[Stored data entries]

——

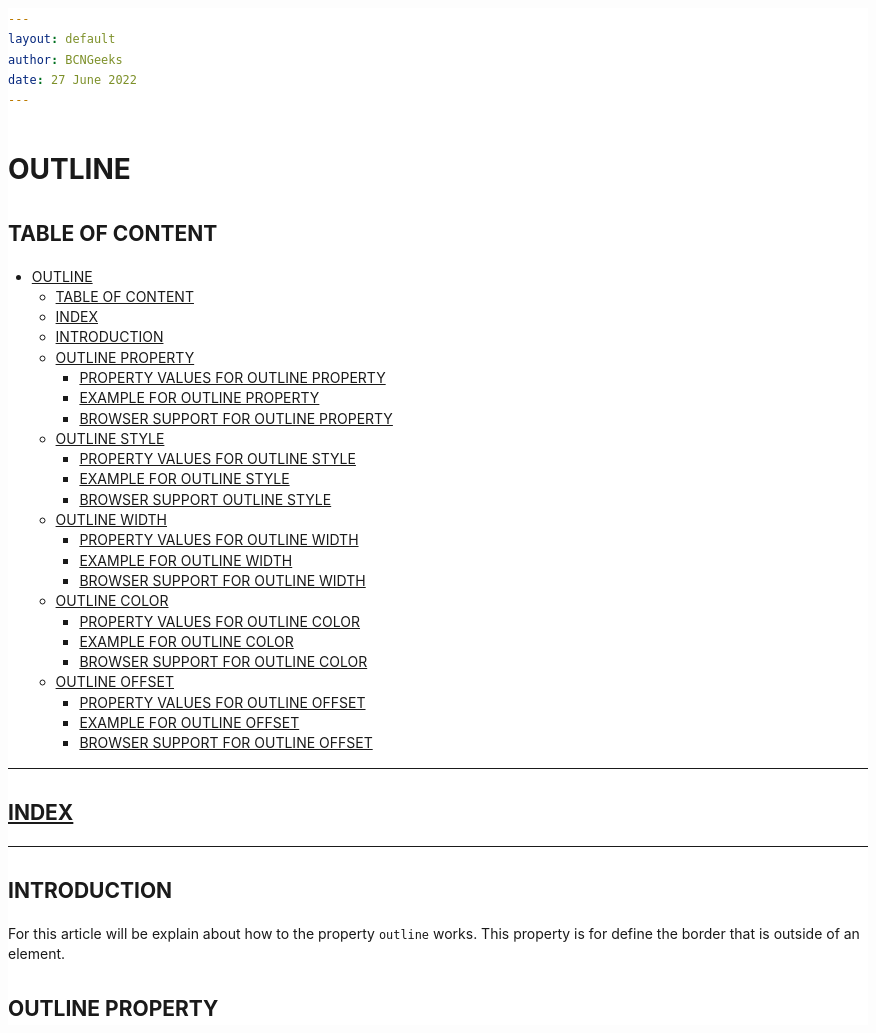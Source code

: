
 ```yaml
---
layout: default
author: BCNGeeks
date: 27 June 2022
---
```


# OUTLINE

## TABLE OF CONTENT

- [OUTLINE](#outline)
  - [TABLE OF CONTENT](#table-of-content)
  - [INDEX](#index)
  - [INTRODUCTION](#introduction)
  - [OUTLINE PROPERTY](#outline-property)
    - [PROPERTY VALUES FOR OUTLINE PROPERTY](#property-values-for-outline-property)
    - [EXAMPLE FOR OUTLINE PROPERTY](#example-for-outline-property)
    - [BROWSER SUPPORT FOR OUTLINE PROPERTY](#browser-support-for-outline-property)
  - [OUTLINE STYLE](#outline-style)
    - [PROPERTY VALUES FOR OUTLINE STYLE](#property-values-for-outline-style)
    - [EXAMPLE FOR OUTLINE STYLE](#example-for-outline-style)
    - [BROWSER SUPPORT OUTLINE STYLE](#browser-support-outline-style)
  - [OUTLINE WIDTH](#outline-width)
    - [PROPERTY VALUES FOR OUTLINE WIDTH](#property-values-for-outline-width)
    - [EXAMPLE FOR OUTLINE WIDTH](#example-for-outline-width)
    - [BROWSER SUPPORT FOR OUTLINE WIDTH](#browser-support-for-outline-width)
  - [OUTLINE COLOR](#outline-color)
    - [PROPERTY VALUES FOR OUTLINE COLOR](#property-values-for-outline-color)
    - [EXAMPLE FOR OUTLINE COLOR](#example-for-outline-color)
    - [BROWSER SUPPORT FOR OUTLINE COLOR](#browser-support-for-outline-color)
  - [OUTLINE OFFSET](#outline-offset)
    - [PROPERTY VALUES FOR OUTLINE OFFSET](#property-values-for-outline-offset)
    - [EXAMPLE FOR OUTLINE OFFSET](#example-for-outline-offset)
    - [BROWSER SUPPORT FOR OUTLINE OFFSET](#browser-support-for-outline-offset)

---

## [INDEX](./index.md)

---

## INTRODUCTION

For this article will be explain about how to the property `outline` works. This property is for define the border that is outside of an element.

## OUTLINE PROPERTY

——

— Task to complete —
Write the data above out again exactly, every line of it, and exclude the pictures.

— Your solution —
Source code

:
 ```yaml
---
layout: default
author: BCNGeeks
date: 27 June 2022
---
```


# OUTLINE

## TABLE OF CONTENT

- [OUTLINE](#outline)
  - [TABLE OF CONTENT](#table-of-content)
  - [INDEX](#index)
  - [INTRODUCTION](#introduction)
  - [OUTLINE PROPERTY](#outline-property)
    - [PROPERTY VALUES FOR OUTLINE PROPERTY](#property-values-for-outline-property)
    - [EXAMPLE FOR OUTLINE PROPERTY](#example-for-outline-property)
    - [BROWSER SUPPORT FOR OUTLINE PROPERTY](#browser-support-for-outline-property)
  - [OUTLINE STYLE](#outline-style)
    - [PROPERTY VALUES FOR OUTLINE STYLE](#property-values-for-outline-style)
    - [EXAMPLE FOR OUTLINE STYLE](#example-for-outline-style)
    - [BROWSER SUPPORT OUTLINE STYLE](#browser-support-outline-style)
  - [OUTLINE WIDTH](#outline-width)
    - [PROPERTY VALUES FOR OUTLINE WIDTH](#property-values-for-outline-width)
    - [EXAMPLE FOR OUTLINE WIDTH](#example-for-outline-width)
    - [BROWSER SUPPORT FOR OUTLINE WIDTH](#browser-support-for-outline-width)
  - [OUTLINE COLOR](#outline-color)
    - [PROPERTY VALUES FOR OUTLINE COLOR](#property-values-for-outline-color)
    - [EXAMPLE FOR OUTLINE COLOR](#example-for-outline-color)
    - [BROWSER SUPPORT FOR OUTLINE COLOR](#browser-support-for-outline-color)
  - [OUTLINE OFFSET](#outline-offset)
    - [PROPERTY VALUES FOR OUTLINE OFFSET](#property-values-for-outline-offset)
    - [EXAMPLE FOR OUTLINE OFFSET](#example-for-outline-offset)
    - [BROWSER SUPPORT FOR OUTLINE OFFSET](#browser-support-for-outline-offset)

---

## [INDEX](./index.md)

---

## INTRODUCTION

For this article will be explain about how to the property `outline` works. This property is for define the border that is outside of an element.

## OUTLINE PROPERTY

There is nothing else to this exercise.